**About this exercise**
Please filter the listing below and copy out the lines that hold "compose".

**Data**
----------------

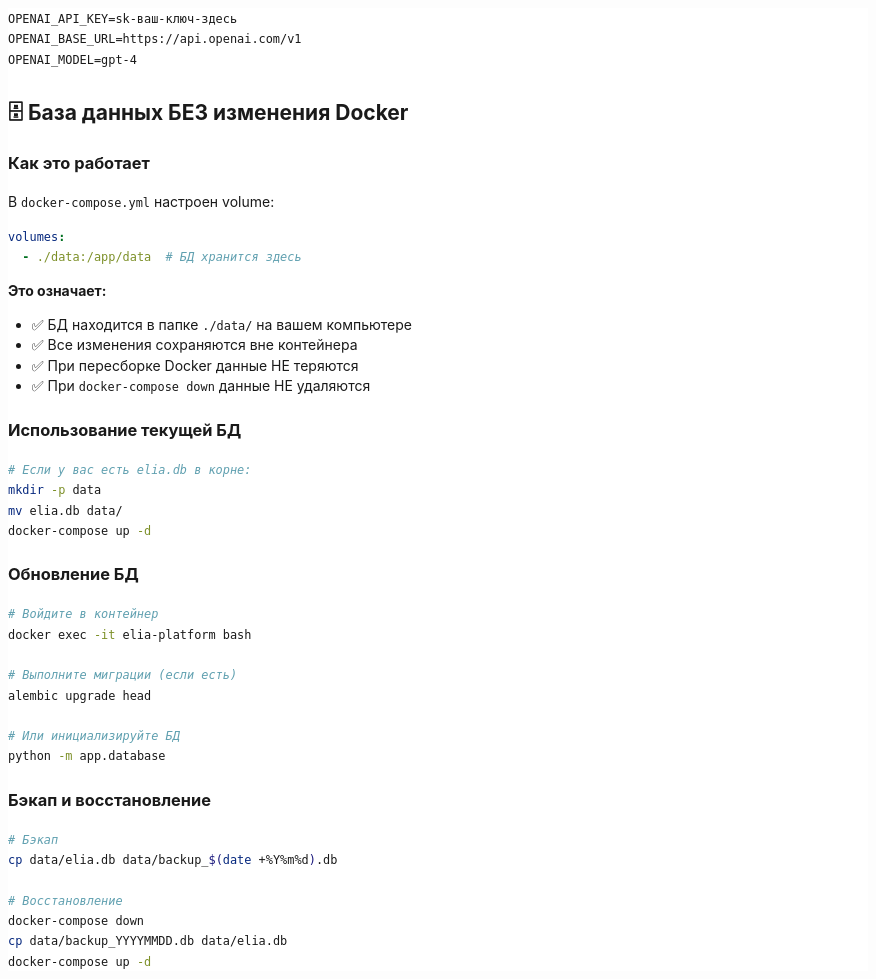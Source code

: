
 ```env
OPENAI_API_KEY=sk-ваш-ключ-здесь
OPENAI_BASE_URL=https://api.openai.com/v1
OPENAI_MODEL=gpt-4
```

## 🗄️ База данных БЕЗ изменения Docker

### Как это работает

В `docker-compose.yml` настроен volume:

```yaml
volumes:
  - ./data:/app/data  # БД хранится здесь
```

**Это означает:**
- ✅ БД находится в папке `./data/` на вашем компьютере
- ✅ Все изменения сохраняются вне контейнера
- ✅ При пересборке Docker данные НЕ теряются
- ✅ При `docker-compose down` данные НЕ удаляются

### Использование текущей БД

```bash
# Если у вас есть elia.db в корне:
mkdir -p data
mv elia.db data/
docker-compose up -d
```

### Обновление БД

```bash
# Войдите в контейнер
docker exec -it elia-platform bash

# Выполните миграции (если есть)
alembic upgrade head

# Или инициализируйте БД
python -m app.database
```

### Бэкап и восстановление

```bash
# Бэкап
cp data/elia.db data/backup_$(date +%Y%m%d).db

# Восстановление
docker-compose down
cp data/backup_YYYYMMDD.db data/elia.db
docker-compose up -d
```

----------------

**Exercise solution**
В `docker-compose.yml` настроен volume:
- ✅ При `docker-compose down` данные НЕ удаляются
docker-compose up -d
docker-compose down
docker-compose up -d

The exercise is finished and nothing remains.